As galvanic chalk is deposited out of sea water on to the cathode due to the couple, it is necessary to clean this off periodically, or the flow of electric current will be stifled. This can be done conveniently by immersing the cathode in dilute hydrochloric acid, and for this reason timer lower part 10 can usefully be made of an insulating material which is also resistant to this acid, such as P.T.F.E., to save having to detach the cathode from its holder before cleaning. Timer upper part 12 may be of any suitable material which is also an insulator.

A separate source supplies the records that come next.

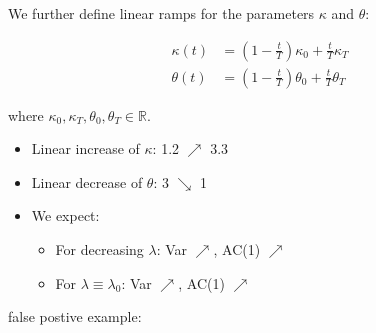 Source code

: \documentclass[%
thesis=student,%
coverpage=false,%
titlepage=false,%
headmarks=true, %
german,%
font=libertine, %
math=newpxtx, %
BCOR=5mm,%
coverBCOR=11mm%
]{tumbook}
\begin{document}
We further define linear ramps for the parameters $\kappa$ and $\theta$:

\begin{subequations}
    \begin{align*}
        \kappa(t) &= (1-\frac{t}{T})\kappa_{0} + \frac{t}{T}\kappa_{T} \\
        \theta(t) &= (1-\frac{t}{T})\theta_{0} + \frac{t}{T}\theta_{T}
    \end{align*}
\end{subequations}

where $\kappa_{0},\kappa_{T},\theta_{0},\theta_{T} \in \mathbb{R}$.

\begin{itemize}
    \item Linear increase of $\kappa$: 1.2 $\nearrow$ 3.3 
    \item Linear decrease of $\theta$: 3 $\searrow$ 1
    \item We expect: 
    \begin{itemize}
        \item For decreasing $\lambda$: Var $\nearrow$, AC(1) $\nearrow$
        \item For $\lambda \equiv \lambda_{0}$: Var $\nearrow$, AC(1) $\nearrow$
    \end{itemize}
\end{itemize}

false postive example:
\end{document}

Although any pair of metals of different electrode potential can be used in this release device, since galvanic corrosion always takes place at the anode, for ease of handling the anode shear pins are most conveniently made from metals with a relatively high electrode potential, and which therefore corrode quickly, such as magnesium, aluminum or zinc. Such metals also have the advantage that special alloys of them have been developed with a view to consistent corrosion as sacrificial anodes in cathodic protection applications.
Typical percentage compositions of such anode materials are: (1) 5.8 aluminum, 3.1 zinc, 0.2 manganese, 0.05 silicon, 0.03 copper, 0.002 iron, 0.001 nickel, remainder magnesium: (2) aluminum 0.1-0.3, cadmium 0.025-0.06, iron not more than 0.0014, remainder zinc: (3) zinc 5, remainder aluminum.
In each case an appropriate method of removing or standardizing the oxide coating of the metal has to be used, as in the case of the embodiment described above.